• [EXERCISE DESCRIPTION] Only lines containing "frac" are wanted from the data below. Copy those lines.

• [GIVEN DATA]
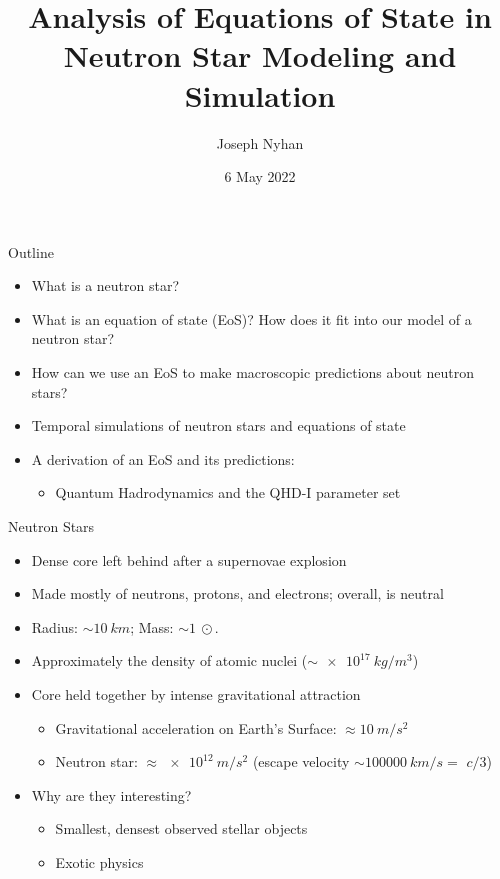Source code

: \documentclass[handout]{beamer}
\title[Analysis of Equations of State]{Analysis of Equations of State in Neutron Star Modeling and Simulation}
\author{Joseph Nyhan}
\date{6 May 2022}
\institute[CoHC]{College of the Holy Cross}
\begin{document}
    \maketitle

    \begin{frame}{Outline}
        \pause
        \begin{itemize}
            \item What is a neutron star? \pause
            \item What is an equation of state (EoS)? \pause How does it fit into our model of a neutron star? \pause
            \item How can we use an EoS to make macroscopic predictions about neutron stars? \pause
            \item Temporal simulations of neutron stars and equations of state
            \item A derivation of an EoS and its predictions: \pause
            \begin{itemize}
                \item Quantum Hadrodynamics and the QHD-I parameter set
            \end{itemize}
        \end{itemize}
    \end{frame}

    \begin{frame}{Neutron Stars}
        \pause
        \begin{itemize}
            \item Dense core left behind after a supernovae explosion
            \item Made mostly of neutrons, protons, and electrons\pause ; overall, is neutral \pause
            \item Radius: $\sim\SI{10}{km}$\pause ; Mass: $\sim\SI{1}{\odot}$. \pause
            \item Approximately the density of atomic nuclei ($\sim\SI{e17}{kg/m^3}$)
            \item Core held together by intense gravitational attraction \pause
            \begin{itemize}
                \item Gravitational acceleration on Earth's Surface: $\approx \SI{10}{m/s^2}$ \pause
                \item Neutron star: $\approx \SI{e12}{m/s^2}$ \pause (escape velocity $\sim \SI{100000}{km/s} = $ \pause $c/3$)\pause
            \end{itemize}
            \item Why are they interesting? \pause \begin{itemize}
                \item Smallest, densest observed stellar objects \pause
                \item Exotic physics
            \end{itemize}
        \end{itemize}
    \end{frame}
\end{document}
---
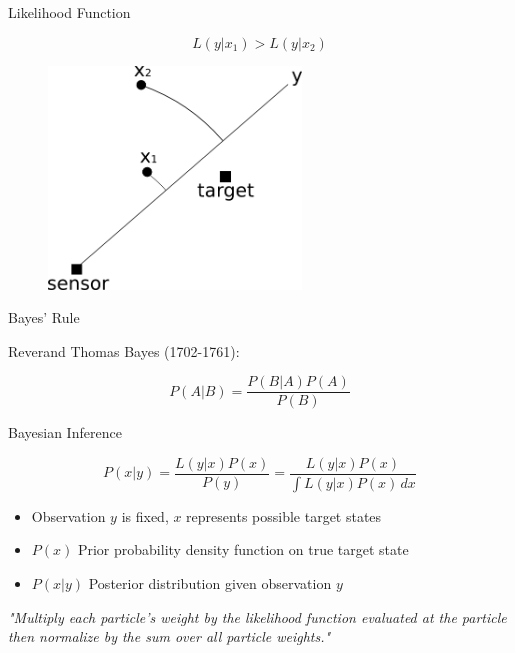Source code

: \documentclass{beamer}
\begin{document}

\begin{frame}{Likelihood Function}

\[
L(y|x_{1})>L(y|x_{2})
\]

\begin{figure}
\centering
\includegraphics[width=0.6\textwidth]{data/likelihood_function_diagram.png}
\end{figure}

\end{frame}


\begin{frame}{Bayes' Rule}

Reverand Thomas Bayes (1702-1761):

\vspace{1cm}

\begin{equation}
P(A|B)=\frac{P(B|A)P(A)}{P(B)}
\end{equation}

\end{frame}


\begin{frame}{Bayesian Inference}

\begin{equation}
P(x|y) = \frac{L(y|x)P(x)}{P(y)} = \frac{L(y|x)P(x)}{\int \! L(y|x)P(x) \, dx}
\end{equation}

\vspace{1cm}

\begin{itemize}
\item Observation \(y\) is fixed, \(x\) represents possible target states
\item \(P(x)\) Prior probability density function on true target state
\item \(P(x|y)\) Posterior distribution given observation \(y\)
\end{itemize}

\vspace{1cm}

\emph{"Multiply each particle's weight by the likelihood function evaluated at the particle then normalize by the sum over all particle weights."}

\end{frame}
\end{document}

• [ANSWER TO THE PROBLEM]
P(A|B)=\frac{P(B|A)P(A)}{P(B)}
P(x|y) = \frac{L(y|x)P(x)}{P(y)} = \frac{L(y|x)P(x)}{\int \! L(y|x)P(x) \, dx}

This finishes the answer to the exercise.